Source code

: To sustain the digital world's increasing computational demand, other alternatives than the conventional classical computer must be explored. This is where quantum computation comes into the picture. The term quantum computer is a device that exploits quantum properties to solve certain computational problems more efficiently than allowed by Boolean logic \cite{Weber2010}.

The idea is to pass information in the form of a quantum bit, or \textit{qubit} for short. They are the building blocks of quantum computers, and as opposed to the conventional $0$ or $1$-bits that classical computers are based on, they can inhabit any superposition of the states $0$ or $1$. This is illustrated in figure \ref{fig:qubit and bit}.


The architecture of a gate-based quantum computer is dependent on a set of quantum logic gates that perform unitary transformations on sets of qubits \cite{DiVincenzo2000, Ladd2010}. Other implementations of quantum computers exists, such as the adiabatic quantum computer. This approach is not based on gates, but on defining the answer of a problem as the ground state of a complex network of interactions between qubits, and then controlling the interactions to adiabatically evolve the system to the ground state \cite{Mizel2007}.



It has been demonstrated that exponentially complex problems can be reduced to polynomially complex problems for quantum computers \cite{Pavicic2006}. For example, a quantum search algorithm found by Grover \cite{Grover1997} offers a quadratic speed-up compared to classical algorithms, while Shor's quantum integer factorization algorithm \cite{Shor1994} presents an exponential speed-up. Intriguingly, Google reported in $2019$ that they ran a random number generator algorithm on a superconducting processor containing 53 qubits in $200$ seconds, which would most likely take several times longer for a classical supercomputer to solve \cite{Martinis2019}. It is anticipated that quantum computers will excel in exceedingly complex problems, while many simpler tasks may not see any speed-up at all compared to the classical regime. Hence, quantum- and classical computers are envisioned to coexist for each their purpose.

+ + + + +

WORK TO BE COMPLETED
Return the data in full, exactly as it appears above.

TASK SOLUTION
Source code

: To sustain the digital world's increasing computational demand, other alternatives than the conventional classical computer must be explored. This is where quantum computation comes into the picture. The term quantum computer is a device that exploits quantum properties to solve certain computational problems more efficiently than allowed by Boolean logic \cite{Weber2010}.

The idea is to pass information in the form of a quantum bit, or \textit{qubit} for short. They are the building blocks of quantum computers, and as opposed to the conventional $0$ or $1$-bits that classical computers are based on, they can inhabit any superposition of the states $0$ or $1$. This is illustrated in figure \ref{fig:qubit and bit}.


The architecture of a gate-based quantum computer is dependent on a set of quantum logic gates that perform unitary transformations on sets of qubits \cite{DiVincenzo2000, Ladd2010}. Other implementations of quantum computers exists, such as the adiabatic quantum computer. This approach is not based on gates, but on defining the answer of a problem as the ground state of a complex network of interactions between qubits, and then controlling the interactions to adiabatically evolve the system to the ground state \cite{Mizel2007}.



It has been demonstrated that exponentially complex problems can be reduced to polynomially complex problems for quantum computers \cite{Pavicic2006}. For example, a quantum search algorithm found by Grover \cite{Grover1997} offers a quadratic speed-up compared to classical algorithms, while Shor's quantum integer factorization algorithm \cite{Shor1994} presents an exponential speed-up. Intriguingly, Google reported in $2019$ that they ran a random number generator algorithm on a superconducting processor containing 53 qubits in $200$ seconds, which would most likely take several times longer for a classical supercomputer to solve \cite{Martinis2019}. It is anticipated that quantum computers will excel in exceedingly complex problems, while many simpler tasks may not see any speed-up at all compared to the classical regime. Hence, quantum- and classical computers are envisioned to coexist for each their purpose.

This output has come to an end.